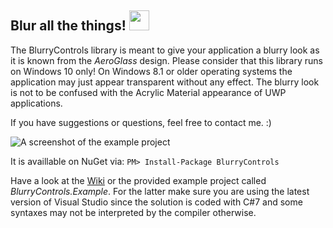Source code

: ## Blur all the things! <img src="https://i.imgur.com/zbZR9o9.png" height="32">

The BlurryControls library is meant to give your application a blurry look as it is known from the _AeroGlass_ design.
Please consider that this library runs on Windows 10 only! On Windows 8.1 or older operating systems the application may just appear transparent without any effect. The blurry look is not to be confused with the Acrylic Material appearance of UWP applications.

If you have suggestions or questions, feel free to contact me. :)

![A screenshot of the example project](https://i.imgur.com/XjKjmdK.jpg)

It is availlable on NuGet via: `PM> Install-Package BlurryControls`

Have a look at the [Wiki](https://github.com/ConfusedHorse/BlurryControls/wiki) or the provided example project called _BlurryControls.Example_. For the latter make sure you are using the latest version of Visual Studio since the solution is coded with C#7 and some syntaxes may not be interpreted by the compiler otherwise.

# [TASK]
Only the lines from the one containing "the example project](https://i.imgur.com/XjKjmdK.jpg)" to the end of the data should be printed, exactly as they stand.

# [TASK RESULT]
![A screenshot of the example project](https://i.imgur.com/XjKjmdK.jpg)

It is availlable on NuGet via: `PM> Install-Package BlurryControls`

Have a look at the [Wiki](https://github.com/ConfusedHorse/BlurryControls/wiki) or the provided example project called _BlurryControls.Example_. For the latter make sure you are using the latest version of Visual Studio since the solution is coded with C#7 and some syntaxes may not be interpreted by the compiler otherwise.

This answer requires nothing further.